The Governor's Task Force on State Employee Compensation has been meeting and studying and will soon issue a report. But one can't really talk about government employee compensation without first discussing one glaring fact: there are simply too many government employees in Oklahoma.
Indeed, in looking at the ratio of government employees to private-sector employees, one discovers that Oklahoma has the 5th highest ratio in the country.
According to the Bureau of Economic Analysis, in 2006 Oklahoma's state and local governments employed 271,656 people (full and part time), or 17.7 percent of the state labor force. Of the total, Oklahoma state government employed 83,769 people (this includes higher-education employees) and local governments employed 187,887. Overall, they were paid $11,191,666,000 in total compensation, or 13.1 percent of the earnings in the state (wages and salaries plus benefits).

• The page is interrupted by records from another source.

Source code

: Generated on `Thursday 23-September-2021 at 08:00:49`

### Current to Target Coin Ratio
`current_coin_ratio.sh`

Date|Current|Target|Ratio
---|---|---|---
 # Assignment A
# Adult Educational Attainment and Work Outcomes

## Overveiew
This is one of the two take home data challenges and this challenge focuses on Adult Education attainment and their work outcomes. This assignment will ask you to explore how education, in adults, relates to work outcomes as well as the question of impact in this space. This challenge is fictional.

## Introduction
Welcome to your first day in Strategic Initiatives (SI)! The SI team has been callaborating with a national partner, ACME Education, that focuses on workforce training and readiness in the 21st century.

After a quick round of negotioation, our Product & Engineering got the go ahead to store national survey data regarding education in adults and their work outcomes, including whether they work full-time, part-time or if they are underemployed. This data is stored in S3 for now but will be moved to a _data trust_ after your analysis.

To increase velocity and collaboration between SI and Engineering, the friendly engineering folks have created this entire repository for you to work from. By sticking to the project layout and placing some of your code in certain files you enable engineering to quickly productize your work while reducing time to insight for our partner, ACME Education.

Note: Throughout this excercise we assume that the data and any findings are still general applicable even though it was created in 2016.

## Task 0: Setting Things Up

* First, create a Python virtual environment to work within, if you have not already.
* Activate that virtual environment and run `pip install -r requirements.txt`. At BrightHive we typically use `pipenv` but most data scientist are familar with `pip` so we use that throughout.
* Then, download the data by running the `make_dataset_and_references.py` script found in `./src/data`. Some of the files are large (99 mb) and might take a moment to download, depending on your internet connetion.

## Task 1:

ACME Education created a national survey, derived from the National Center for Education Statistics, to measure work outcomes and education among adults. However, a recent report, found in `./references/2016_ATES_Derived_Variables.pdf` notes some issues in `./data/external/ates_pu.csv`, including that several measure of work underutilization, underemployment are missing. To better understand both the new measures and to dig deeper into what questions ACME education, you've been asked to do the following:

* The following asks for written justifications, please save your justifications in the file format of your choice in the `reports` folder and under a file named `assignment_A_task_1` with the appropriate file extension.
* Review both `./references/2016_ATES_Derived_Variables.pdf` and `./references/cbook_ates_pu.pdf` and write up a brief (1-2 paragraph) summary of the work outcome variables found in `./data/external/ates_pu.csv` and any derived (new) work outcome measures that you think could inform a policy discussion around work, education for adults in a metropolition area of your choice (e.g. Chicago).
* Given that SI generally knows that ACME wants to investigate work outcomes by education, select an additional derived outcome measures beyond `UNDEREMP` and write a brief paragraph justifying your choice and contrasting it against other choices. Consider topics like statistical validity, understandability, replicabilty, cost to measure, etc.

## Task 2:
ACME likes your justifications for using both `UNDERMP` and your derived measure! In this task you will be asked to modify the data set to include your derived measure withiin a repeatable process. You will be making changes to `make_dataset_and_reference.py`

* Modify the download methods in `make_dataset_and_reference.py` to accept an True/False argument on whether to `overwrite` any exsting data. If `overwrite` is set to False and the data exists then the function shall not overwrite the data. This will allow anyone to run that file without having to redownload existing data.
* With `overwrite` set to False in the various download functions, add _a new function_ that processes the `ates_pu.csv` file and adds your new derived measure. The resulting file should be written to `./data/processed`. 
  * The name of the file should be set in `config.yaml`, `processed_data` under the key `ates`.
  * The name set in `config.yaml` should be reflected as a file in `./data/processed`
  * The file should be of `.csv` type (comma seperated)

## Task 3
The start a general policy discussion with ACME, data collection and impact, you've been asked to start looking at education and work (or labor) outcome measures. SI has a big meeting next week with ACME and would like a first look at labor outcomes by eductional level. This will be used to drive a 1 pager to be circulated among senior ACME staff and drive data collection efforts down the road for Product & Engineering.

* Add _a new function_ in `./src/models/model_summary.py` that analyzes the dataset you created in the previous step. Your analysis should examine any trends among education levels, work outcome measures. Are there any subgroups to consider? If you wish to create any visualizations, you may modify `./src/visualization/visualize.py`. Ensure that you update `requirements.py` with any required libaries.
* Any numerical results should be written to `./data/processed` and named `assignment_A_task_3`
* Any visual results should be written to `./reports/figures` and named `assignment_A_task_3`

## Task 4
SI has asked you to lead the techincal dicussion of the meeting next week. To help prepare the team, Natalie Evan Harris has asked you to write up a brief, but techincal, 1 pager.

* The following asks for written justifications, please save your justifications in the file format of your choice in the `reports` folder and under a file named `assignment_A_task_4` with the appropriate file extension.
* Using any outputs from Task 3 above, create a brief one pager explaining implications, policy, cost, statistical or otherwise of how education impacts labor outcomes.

Unfortunately, Oklahoma citizens have no direct way to judge whether or not they are getting a good "bang for the buck" for the goods and services provided by the public sector. One way to better understand the productivity of the public sector is to compare government employment and compensation levels across the 50 states.
The basis of comparison is to examine the number of jobs and their pay in Oklahoma versus the national average. There is nothing magical about the national average, of course, but since it represents an amalgam of 50 states it is reasonable to assume that being above the national average indicates low productivity among the government's workforce.
In 2006, Oklahoma's state and local governments employed 21.45 people for every 100 people employed by the private sector (this is the "employment ratio"). As mentioned above, this is the 5th highest ratio in the country. This employment ratio is 32 percent higher than the national average.
In 2006, Oklahoma's state and local government compensation was $41,198 per job while private sector compensation was $40,726 per job. The average state and local government job paid 1.2 percent higher than the average private sector job (this is the "compensation ratio").
Adjusting the employment and compensation ratio to the national average would have saved Oklahoma's taxpayers a whopping $2.7 billion in 2006. Such massive budget savings could have been used to significantly reduce taxes. For example, in 2005 (the latest year of available tax data), Oklahoma's tax burden could have been reduced to 7.35 percent of personal income from 9.75 percent of personal income--a reduction of nearly 25 percent.
Policy-makers should be aware that one way to solve the state's challenges is to grow private-sector businesses, allowing them to better compensate and hire additional employees. Policy-makers must pursue pro-growth economic policies--such as lower regulations, lower taxes, and secure property rights--that will promote economic development. Such policies are a win-win for both the private and public sectors.